By Lene Powell, J.D.
Newman did not add a requirement for tippers to receive a “quid pro quo” from tippees, so Rajat Gupta lost his bid to have his two-year sentence for insider trading vacated. According to Judge Rakoff, Newman did not change the “personal benefit” standard as it applied to Gupta’s case, so it would not have been futile to raise the issue on appeal and Gupta did not establish that he was actually innocent. Moreover, even if an element of a pecuniary benefit from tippee to tipper was required, as Gupta argued, such a benefit was proved against Gupta at trial (U.S. v. Gupta, July 2, 2015, Rakoff, J.).
Background. In 2012, former Goldman Sachs board member Rajat K. Gupta was sentenced to two years in prison for giving material non-public information about Goldman to Raj Rajaratnam of The Galleon Group, in violation of the insider trading prohibition under Exchange Act Section l0(b). In March 2014, a Second Circuit panel upheld Gupta’s conviction and denied his request for a new trial, ruling that the district court properly admitted, limited, or excluded wiretap and character evidence. On April 20, 2015, the Supreme Court denied certiorari on Gupta’s petition.

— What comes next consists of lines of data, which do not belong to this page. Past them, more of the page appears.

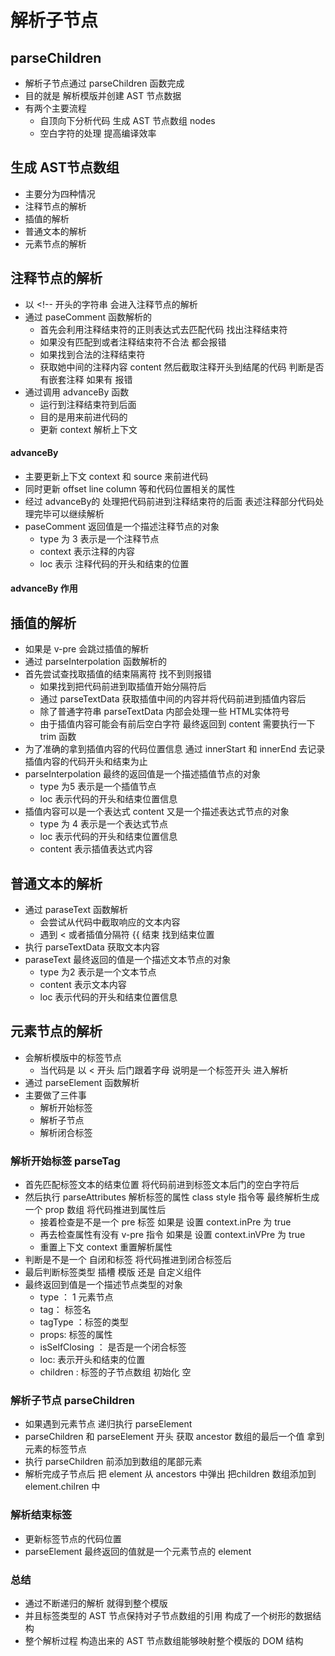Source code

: # 解析子节点

## parseChildren

* 解析子节点通过 parseChildren 函数完成
* 目的就是 解析模版并创建 AST 节点数据
* 有两个主要流程
  * 自顶向下分析代码 生成  AST 节点数组 nodes
  * 空白字符的处理 提高编译效率

## 生成 AST节点数组

* 主要分为四种情况
* 注释节点的解析
* 插值的解析
* 普通文本的解析
* 元素节点的解析

## 注释节点的解析

* 以 <!-- 开头的字符串 会进入注释节点的解析
* 通过 paseComment 函数解析的
  * 首先会利用注释结束符的正则表达式去匹配代码 找出注释结束符
  * 如果没有匹配到或者注释结束符不合法 都会报错
  * 如果找到合法的注释结束符
  * 获取她中间的注释内容 content 然后截取注释开头到结尾的代码 判断是否有嵌套注释 如果有 报错
* 通过调用 advanceBy 函数
  * 运行到注释结束符到后面
  * 目的是用来前进代码的  
  * 更新 context 解析上下文

#### advanceBy

* 主要更新上下文 context 和 source 来前进代码
* 同时更新  offset line column 等和代码位置相关的属性
* 经过 advanceBy的 处理把代码前进到注释结束符的后面 表述注释部分代码处理完毕可以继续解析
* paseComment 返回值是一个描述注释节点的对象  
  * type 为 3 表示是一个注释节点
  * context 表示注释的内容
  * loc 表示 注释代码的开头和结束的位置

#### advanceBy 作用

## 插值的解析

* 如果是 v-pre 会跳过插值的解析
* 通过 parseInterpolation 函数解析的
* 首先尝试查找取插值的结束隔离符 找不到则报错
  * 如果找到把代码前进到取插值开始分隔符后
  * 通过 parseTextData 获取插值中间的内容并将代码前进到插值内容后
  * 除了普通字符串  parseTextData 内部会处理一些 HTML实体符号
  * 由于插值内容可能会有前后空白字符 最终返回到 content 需要执行一下 trim 函数
* 为了准确的拿到插值内容的代码位置信息  通过 innerStart 和 innerEnd 去记录插值内容的代码开头和结束为止
* parseInterpolation 最终的返回值是一个描述插值节点的对象  
  * type 为5 表示是一个插值节点
  * loc 表示代码的开头和结束位置信息  
* 插值内容可以是一个表达式 content 又是一个描述表达式节点的对象
  * type 为 4 表示是一个表达式节点
  * loc 表示代码的开头和结束位置信息  
  * content 表示插值表达式内容

## 普通文本的解析

* 通过 paraseText 函数解析
  * 会尝试从代码中截取响应的文本内容
  * 遇到 < 或者插值分隔符 <span v-pre>{{</span> 结束 找到结束位置
* 执行 parseTextData 获取文本内容
* paraseText 最终返回的值是一个描述文本节点的对象
  * type 为2 表示是一个文本节点
  * content 表示文本内容
  * loc 表示代码的开头和结束位置信息

## 元素节点的解析

* 会解析模版中的标签节点
  * 当代码是 以 < 开头 后门跟着字母 说明是一个标签开头 进入解析
* 通过 parseElement 函数解析
* 主要做了三件事
  * 解析开始标签
  * 解析子节点
  * 解析闭合标签

### 解析开始标签 parseTag

* 首先匹配标签文本的结束位置  将代码前进到标签文本后门的空白字符后
* 然后执行 parseAttributes 解析标签的属性 class style 指令等  最终解析生成一个 prop 数组 将代码推进到属性后
  * 接着检查是不是一个 pre 标签 如果是 设置 context.inPre 为 true
  * 再去检查属性有没有 v-pre 指令  如果是 设置 context.inVPre 为 true
  * 重置上下文 context 重置解析属性
* 判断是不是一个 自闭和标签 将代码推进到闭合标签后
* 最后判断标签类型  插槽 模版 还是 自定义组件
* 最终返回到值是一个描述节点类型的对象
  * type  ： 1 元素节点
  * tag： 标签名
  * tagType ：标签的类型
  * props: 标签的属性
  * isSelfClosing ： 是否是一个闭合标签
  * loc: 表示开头和结束的位置
  * children : 标签的子节点数组 初始化 空

### 解析子节点 parseChildren

* 如果遇到元素节点 递归执行 parseElement
* parseChildren  和 parseElement 开头 获取 ancestor 数组的最后一个值 拿到元素的标签节点
* 执行 parseChildren 前添加到数组的尾部元素
* 解析完成子节点后 把 element 从 ancestors 中弹出 把children 数组添加到 element.chilren 中

### 解析结束标签

* 更新标签节点的代码位置
* parseElement 最终返回的值就是一个元素节点的  element

### 总结

* 通过不断递归的解析 就得到整个模版
* 并且标签类型的  AST 节点保持对子节点数组的引用 构成了一个树形的数据结构
* 整个解析过程 构造出来的 AST 节点数组能够映射整个模版的 DOM 结构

No futility under previous law. Gupta brought a motion for post-conviction relief under 28 U.S.C. § 2255 to vacate the sentence and judgment against him, arguing that, in light of the Newman decision, the court’s instruction to the jury concerning the "personal benefit" element of an insider trading violation was wrong and that not enough evidence of such a benefit was proved at trial to sustain his conviction.
In a Section 2255 motion, the defendant must demonstrate either cause for failing to raise the issue and resulting prejudice, or actual innocence. One way a habeas petitioner can establish cause is by showing that that it would have been futile to raise or preserve the issue, due to prior case law that consistently rejected the particular claim. Here, however, Gupta’s argument was not futile. Although Newman may have narrowed the range of evidence that would support an inference of “benefit,” it did not purport to overrule any binding precedent. Also, belying the claim that it was futile, at trial Gupta objected to the description of the benefit element in the jury instructions, but then decided not to pursue the argument on appeal. Because the argument was not futile—then or now—it should have been raised on appeal.
No actual innocence. Gupta argued that if the Newman standard of benefit had applied at the time of his trial, the evidence against him would not have been sufficient. According to Gupta, Newman requires that the tipper (Gupta) receive a “quid pro quo” from the tippee (Rajaratnam) in the form of a “potential gain of a pecuniary or similarly valuable nature.”
This was a misreading of Newman, said the court. That case was concerned with the liability of a remote tippee, and turned on whether the tippee knew that the information was the result of a breach of fiduciary duty by the tipper. Information about personal benefit went to whether evidence could reasonably support an inference of knowledge on the part of a remote tippee. However, Gupta was the tipper, so what Rajaratnam knew was irrelevant to Gupta’s own liability. Both before and after Newman, a tipper is liable for securities fraud if he takes sensitive market information provided to him in a fiduciary capacity and exploits it for some personal benefit. That is how the jury was instructed in Gupta’s case.
“A tipper's intention to benefit the tippee is sufficient to satisfy the benefit requirement so far as the tipper is concerned, and no quid pro quo is required,” said the court.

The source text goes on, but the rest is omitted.